Data for this exercise

::::

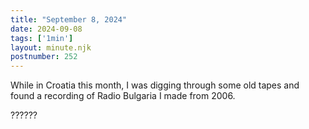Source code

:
```yaml
---
title: "September 8, 2024"
date: 2024-09-08
tags: ['1min']
layout: minute.njk
postnumber: 252
---	
```


While in Croatia this month, I was digging through some old tapes and found a recording of Radio Bulgaria I made from 2006. 

??????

::::

What to work on
Quote in full the listing given above; the images are to be left out.

Answer to this task
Source code

:
```yaml
---
title: "September 8, 2024"
date: 2024-09-08
tags: ['1min']
layout: minute.njk
postnumber: 252
---	
```


While in Croatia this month, I was digging through some old tapes and found a recording of Radio Bulgaria I made from 2006. 

??????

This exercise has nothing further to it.